[Records excerpted from a collection]

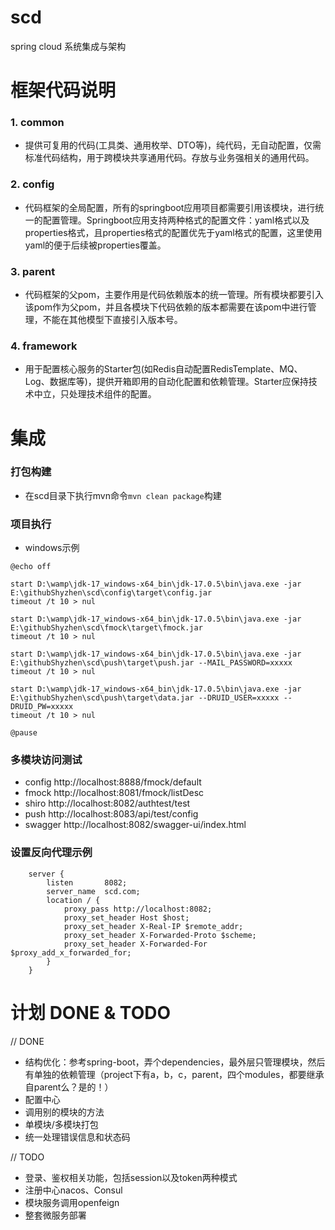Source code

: # scd
spring cloud 系统集成与架构

# 框架代码说明
### 1. common
- 提供可复用的代码(工具类、通用枚举、DTO等)，纯代码，无自动配置，仅需标准代码结构，用于跨模块共享通用代码。存放与业务强相关的通用代码。
### 2. config
- 代码框架的全局配置，所有的springboot应用项目都需要引用该模块，进行统一的配置管理。Springboot应用支持两种格式的配置文件：yaml格式以及properties格式，且properties格式的配置优先于yaml格式的配置，这里使用yaml的便于后续被properties覆盖。
### 3. parent
- 代码框架的父pom，主要作用是代码依赖版本的统一管理。所有模块都要引入该pom作为父pom，并且各模块下代码依赖的版本都需要在该pom中进行管理，不能在其他模型下直接引入版本号。
### 4. framework
- 用于配置核心服务的Starter包(如Redis自动配置RedisTemplate、MQ、Log、数据库等)，提供开箱即用的自动化配置和依赖管理。Starter应保持技术中立，只处理技术组件的配置。

# 集成
### 打包构建
- 在scd目录下执行mvn命令`mvn clean package`构建

### 项目执行
- windows示例
```
@echo off

start D:\wamp\jdk-17_windows-x64_bin\jdk-17.0.5\bin\java.exe -jar E:\githubShyzhen\scd\config\target\config.jar
timeout /t 10 > nul

start D:\wamp\jdk-17_windows-x64_bin\jdk-17.0.5\bin\java.exe -jar E:\githubShyzhen\scd\fmock\target\fmock.jar
timeout /t 10 > nul

start D:\wamp\jdk-17_windows-x64_bin\jdk-17.0.5\bin\java.exe -jar E:\githubShyzhen\scd\push\target\push.jar --MAIL_PASSWORD=xxxxx
timeout /t 10 > nul

start D:\wamp\jdk-17_windows-x64_bin\jdk-17.0.5\bin\java.exe -jar E:\githubShyzhen\scd\push\target\data.jar --DRUID_USER=xxxxx --DRUID_PW=xxxxx
timeout /t 10 > nul

@pause
```

### 多模块访问测试
- config http://localhost:8888/fmock/default
- fmock http://localhost:8081/fmock/listDesc
- shiro http://localhost:8082/authtest/test
- push http://localhost:8083/api/test/config
- swagger http://localhost:8082/swagger-ui/index.html

### 设置反向代理示例
```
    server {
        listen       8082;
        server_name  scd.com;
        location / {
            proxy_pass http://localhost:8082;
            proxy_set_header Host $host;
            proxy_set_header X-Real-IP $remote_addr;
            proxy_set_header X-Forwarded-Proto $scheme;
            proxy_set_header X-Forwarded-For $proxy_add_x_forwarded_for;
        }
    }
```

# 计划 DONE & TODO
// DONE
- 结构优化：参考spring-boot，弄个dependencies，最外层只管理模块，然后有单独的依赖管理（project下有a，b，c，parent，四个modules，都要继承自parent么？是的！）
- 配置中心
- 调用别的模块的方法
- 单模块/多模块打包
- 统一处理错误信息和状态码


// TODO
- 登录、鉴权相关功能，包括session以及token两种模式
- 注册中心nacos、Consul
- 模块服务调用openfeign
- 整套微服务部署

**ACTIVITY:**
For this exercise, retype the data above exactly and skip every image.

**SOLUTION FOR THIS EXERCISE:**
Source code

: # scd
spring cloud 系统集成与架构

# 框架代码说明
### 1. common
- 提供可复用的代码(工具类、通用枚举、DTO等)，纯代码，无自动配置，仅需标准代码结构，用于跨模块共享通用代码。存放与业务强相关的通用代码。
### 2. config
- 代码框架的全局配置，所有的springboot应用项目都需要引用该模块，进行统一的配置管理。Springboot应用支持两种格式的配置文件：yaml格式以及properties格式，且properties格式的配置优先于yaml格式的配置，这里使用yaml的便于后续被properties覆盖。
### 3. parent
- 代码框架的父pom，主要作用是代码依赖版本的统一管理。所有模块都要引入该pom作为父pom，并且各模块下代码依赖的版本都需要在该pom中进行管理，不能在其他模型下直接引入版本号。
### 4. framework
- 用于配置核心服务的Starter包(如Redis自动配置RedisTemplate、MQ、Log、数据库等)，提供开箱即用的自动化配置和依赖管理。Starter应保持技术中立，只处理技术组件的配置。

# 集成
### 打包构建
- 在scd目录下执行mvn命令`mvn clean package`构建

### 项目执行
- windows示例
```
@echo off

start D:\wamp\jdk-17_windows-x64_bin\jdk-17.0.5\bin\java.exe -jar E:\githubShyzhen\scd\config\target\config.jar
timeout /t 10 > nul

start D:\wamp\jdk-17_windows-x64_bin\jdk-17.0.5\bin\java.exe -jar E:\githubShyzhen\scd\fmock\target\fmock.jar
timeout /t 10 > nul

start D:\wamp\jdk-17_windows-x64_bin\jdk-17.0.5\bin\java.exe -jar E:\githubShyzhen\scd\push\target\push.jar --MAIL_PASSWORD=xxxxx
timeout /t 10 > nul

start D:\wamp\jdk-17_windows-x64_bin\jdk-17.0.5\bin\java.exe -jar E:\githubShyzhen\scd\push\target\data.jar --DRUID_USER=xxxxx --DRUID_PW=xxxxx
timeout /t 10 > nul

@pause
```

### 多模块访问测试
- config http://localhost:8888/fmock/default
- fmock http://localhost:8081/fmock/listDesc
- shiro http://localhost:8082/authtest/test
- push http://localhost:8083/api/test/config
- swagger http://localhost:8082/swagger-ui/index.html

### 设置反向代理示例
```
    server {
        listen       8082;
        server_name  scd.com;
        location / {
            proxy_pass http://localhost:8082;
            proxy_set_header Host $host;
            proxy_set_header X-Real-IP $remote_addr;
            proxy_set_header X-Forwarded-Proto $scheme;
            proxy_set_header X-Forwarded-For $proxy_add_x_forwarded_for;
        }
    }
```

# 计划 DONE & TODO
// DONE
- 结构优化：参考spring-boot，弄个dependencies，最外层只管理模块，然后有单独的依赖管理（project下有a，b，c，parent，四个modules，都要继承自parent么？是的！）
- 配置中心
- 调用别的模块的方法
- 单模块/多模块打包
- 统一处理错误信息和状态码


// TODO
- 登录、鉴权相关功能，包括session以及token两种模式
- 注册中心nacos、Consul
- 模块服务调用openfeign
- 整套微服务部署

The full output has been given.